Downstream effects of the antibodies that people produce against the coronavirus spike protein may lead to myocarditis and even neurological concerns, two veteran medical researchers have written in the top medical journal in the United States.
Our immune systems produce these antibodies in response to both vaccination and natural infection with Covid. However — though the researchers do not say so explicitly, possibly because doing so would be politically untenable — spike protein antibody levels are MUCH higher following vaccination than infection. Thus the downstream response to vaccination may be more severe. …
The spike protein sticks out of the coronavirus shell and binds to a crucial signaling mechanism on our cells called the ACE2 receptor, enabling the virus to infect those cells. The mRNA and DNA/AAV vaccines hijack our cells to make a version of the spike protein. Our immune systems then produce antibodies that will recognize and destroy the spike protein and thus defeat the coronavirus.

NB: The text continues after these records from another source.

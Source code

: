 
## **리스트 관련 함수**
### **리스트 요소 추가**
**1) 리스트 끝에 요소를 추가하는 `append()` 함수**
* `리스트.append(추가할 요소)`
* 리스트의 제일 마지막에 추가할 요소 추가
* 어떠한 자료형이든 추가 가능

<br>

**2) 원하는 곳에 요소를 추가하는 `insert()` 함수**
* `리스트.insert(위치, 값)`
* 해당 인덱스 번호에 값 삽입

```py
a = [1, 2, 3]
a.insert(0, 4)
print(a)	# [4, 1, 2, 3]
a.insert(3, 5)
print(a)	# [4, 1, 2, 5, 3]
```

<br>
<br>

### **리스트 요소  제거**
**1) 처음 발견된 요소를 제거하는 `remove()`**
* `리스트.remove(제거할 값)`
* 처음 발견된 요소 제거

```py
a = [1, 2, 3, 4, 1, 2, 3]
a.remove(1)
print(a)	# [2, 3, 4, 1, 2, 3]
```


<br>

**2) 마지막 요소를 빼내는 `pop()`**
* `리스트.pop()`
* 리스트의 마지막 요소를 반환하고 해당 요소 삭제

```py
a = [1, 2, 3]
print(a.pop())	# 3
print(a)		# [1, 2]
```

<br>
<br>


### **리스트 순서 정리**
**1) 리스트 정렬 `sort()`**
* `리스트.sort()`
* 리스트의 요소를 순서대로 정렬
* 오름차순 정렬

But … those spike protein antibodies may themselves produce a second wave of antibodies, called anti-idiotype antibodies or Ab2s. Those Ab2s may modulate the immune system’s initial response by binding with and destroying the first wave of antibodies.
Unfortunately, to do so, the Ab2s must contain structures very similar to the spike protein itself. …
As the researchers explain: …
Ab2 antibodies also have the potential to bind the same receptor that the original antigen was targeting. Ab2 antibodies binding to the original receptor on normal cells therefore have the potential to mediate profound effects on the cell that could result in pathologic changes, particularly in the long term — long after the original antigen itself has disappeared.
In other words, Ab2 antibodies may continue to damage our bodies long after we have cleared either Sars-Cov-2 itself or the spike proteins that the vaccines cause our cells to make.
To be clear, the researchers did not provide proof that these anti-idiotype antibodies are actually causing problems, or even that they exist. The paper merely presents a theory. But the writers believe it could explain the high incidence of myocarditis “after vaccine administration” and even “neurologic effects of SARS-COV-2 infection or vaccines.”
And what the researchers do not say, but what even the Center for Disease Control acknowledges, is that vaccination produces much higher levels of anti-spike protein antibodies than natural infection.
A large Israeli study found spike protein antibody levels about four times as high in vaccinated as infected people. At the same time, vaccine-generated antibodies wane far more quickly, dropping up to 40 percent a month compared to 5 percent a month for naturally generated antibodies.
Are the high levels of vaccine-generated spike protein antibodies producing an equally robust response from Ab2 antibodies and causing a dangerous autoimmune cascade that can affect the heart and possibly other organs?
No one knows. But with non-Covid all-cause mortality rising in many countries where the mRNA vaccines were used heavily, it might be time to find out.
Especially since health authorities are now pushing booster shots, which produce even higher levels of spike protein antibodies in the people who get them.
It’s only a theory, but it might explain the empirical data.
Key takeaway: A crucial difference between natural infection and first generation vaccines is that vaccination produces much higher levels of spikes and spike-like proteins. And those spikes harm us, possibly long term.
The immune system is complicated, and we don’t fully know how it works, not even close. Fiddling with it like this is arrogant and dangerous.